Penn had his manor built on an 8,000-acre (3,200 ha) parcel, part of his much larger grant of land from the Crown. It was located about 25 miles north of Philadelphia along the Delaware River in present-day Falls Township, Bucks County, Pennsylvania.
In 1929 the Pennsylvania legislature authorized acquisition of the property by gift. In 1932 the Warner Company donated nearly ten acres of the property to the state of Pennsylvania as a site for a permanent memorial to Penn. The Pennsylvania Historical Commission was given responsibility for it. The legislature appropriated money to reconstruct the buildings of this estate in a historically accurate manner, to create a house museum in 1939. Over the decades, more land was acquired, and the property now has a total of 43-acre (17 ha). The property was placed on the National Register of Historic Places on October 28, 1969. The manor house and grounds are administered by the Pennsylvania Historical and Museum Commission in association with The Pennsbury Society, and are open to the public.
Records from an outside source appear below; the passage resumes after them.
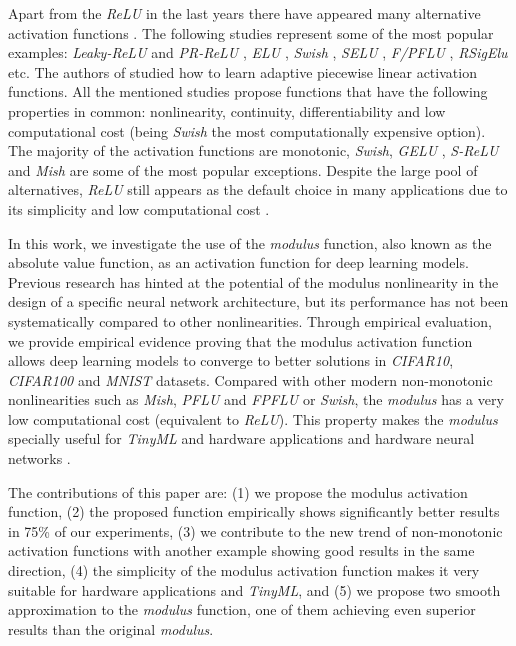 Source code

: \documentclass[authoryear]{elsarticle}
\begin{document}
Apart from the \textit{ReLU} in the last years there have appeared many alternative activation functions \citep{dubey2022}. The following studies represent some of the most popular examples: \textit{Leaky-ReLU} and \textit{PR-ReLU} \citep{xu2015}, \textit{ELU} \citep{djork2016}, \textit{Swish} \citep{ramachandran2018}, \textit{SELU} \citep{klambauer2017}, \textit{F/PFLU} \citep{zhu2020}, \textit{RSigElu} \citep{Kilicarslan2021} etc. The authors of \citep{agostinelli2014} studied how to learn adaptive piecewise linear activation functions. All the mentioned studies propose functions that have the following properties in common: nonlinearity, continuity, differentiability and low computational cost (being \textit{Swish} the most computationally expensive option). The majority of the activation functions are monotonic, \textit{Swish}, \textit{GELU} \citep{hendrycks2016},  \textit{S-ReLU} \citep{Jin2016} and \textit{Mish} \citep{misra2019mish} are some of the most popular exceptions. Despite the large pool of alternatives, \textit{ReLU} still appears as the default choice in many applications due to its simplicity and low computational cost \citep{nair2010}.

In this work, we investigate the use of the \textit{modulus} function, also known as the absolute value function, as an activation function for deep learning models. Previous research \citep{karnewar2018} has hinted at the potential of the modulus nonlinearity in the design of a specific neural network architecture, but its performance has not been systematically compared to other nonlinearities. Through empirical evaluation, we provide empirical evidence proving that the modulus activation function allows deep learning models to converge to better solutions in \textit{CIFAR10}, \textit{CIFAR100} and \textit{MNIST} datasets. Compared with other modern non-monotonic nonlinearities such as \textit{Mish}, \textit{PFLU} and \textit{FPFLU} or \textit{Swish}, the \textit{modulus} has a very low computational cost (equivalent to \textit{ReLU}). This property makes the \textit{modulus} specially useful for \textit{TinyML} and hardware applications \citep{sanchez2020} and hardware neural networks \citep{Misra2010}. 


The contributions of this paper are: (1) we propose the modulus activation function, (2) the proposed function empirically shows significantly better results in 75\% of our experiments, (3) we contribute to the new trend of non-monotonic activation functions with another example showing good results in the same direction, (4) the simplicity of the modulus activation function makes it very suitable for hardware applications and \textit{TinyML}, and (5) we propose two smooth approximation to the \textit{modulus} function, one of them achieving even superior results than the original \textit{modulus}.
\end{document}
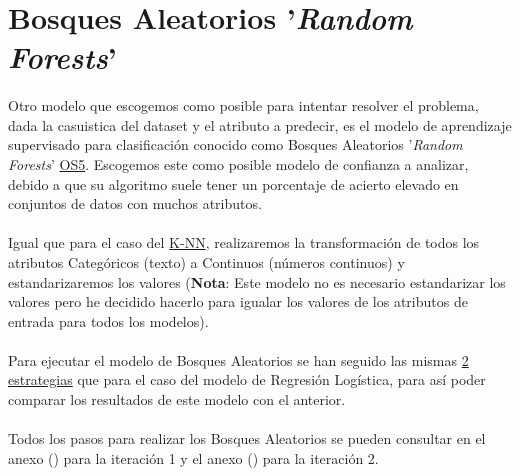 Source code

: \section{Bosques Aleatorios '\textit{Random Forests}'}
\label{section:rf}

\paragraph{}
Otro modelo que escogemos como posible para intentar resolver el problema, dada la casuistica del dataset y el atributo a predecir, es el modelo de aprendizaje supervisado para clasificación conocido como Bosques Aleatorios '\textit{Random Forests}'\cite{ref:rf_def} \hyperref[os:OS5]{OS5}. Escogemos este como posible modelo de confianza a analizar, debido a que su algoritmo suele tener un porcentaje de acierto elevado en conjuntos de datos con muchos atributos.

\paragraph{}
Igual que para el caso del \hyperref[section:knn]{K-NN}, realizaremos la transformación de todos los atributos Categóricos (texto) a Continuos (números continuos) y estandarizaremos los valores (\textbf{Nota}: Este modelo no es necesario estandarizar los valores pero he decidido hacerlo para igualar los valores de los atributos de entrada para todos los modelos).

\paragraph{}
Para ejecutar el modelo de Bosques Aleatorios se han seguido las mismas \hyperref[section:lr_casos]{2 estrategias} que para el caso del modelo de Regresión Logística, para así poder comparar los resultados de este modelo con el anterior.

\paragraph{}
Todos los pasos para realizar los Bosques Aleatorios se pueden consultar en el anexo () para la iteración 1 y el anexo () para la iteración 2.
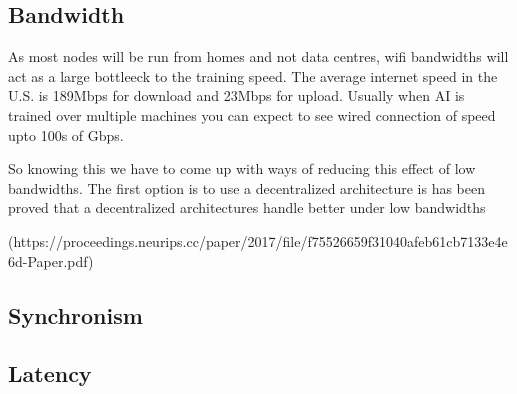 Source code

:\documentclass[11pt]{article}
\begin{document}
\subsection{Bandwidth}
As most nodes will be run from homes and not data centres, wifi bandwidths will act as a large bottleeck to the training speed. The average internet speed in the U.S. is 189Mbps for download and 23Mbps for upload. Usually when AI is trained over multiple machines you can expect to see wired connection of speed upto 100s of Gbps.

So knowing this we have to come up with ways of reducing this effect of low bandwidths. The first option is to use a decentralized architecture is has been proved that a decentralized architectures handle better under low bandwidths

(https://proceedings.neurips.cc/paper/2017/file/f75526659f31040afeb61cb7133e4e6d-Paper.pdf)  

\subsection{Synchronism}

\subsection{Latency}




\end{document}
William Penn (1644-1718) of England, the new Proprietor of the King's Grant for the Province of Pennsylvania, traveled to the New World of "The Americas" in 1682 to start his dream of a "Holy Experiment" free from religious persecution for his "Religious Society of Friends" ("Quakers"). He was granted an 8,000-acre (3,200 ha) tract by King Charles II of England. Penn met with the local Native American Lenape tribes to negotiate fairly and sue for peace, seeking not merely their blessing but cooperation in settling the land. He achieved amicable relations and platted the village of Philadelphia north of the confluence of the large southerly flowing Delaware River and easterly Schuylkill, a smaller tributary entering from the northwest.
The manor of Pennsbury, a summer home for Penn and his family, was established along the Delaware twenty-five miles north of Philadelphia, between the river's west bank and what was later named Van Sciver Lake. Construction was begun soon after his arrival in the Colony in 1682 and completed around 1686. In addition to the central manor house, separate outbuildings for baking and brewing, a large stable, boathouse, and numerous farm buildings were erected. Penn's plan was to establish the sort of gentleman's country estate similar to his home in England.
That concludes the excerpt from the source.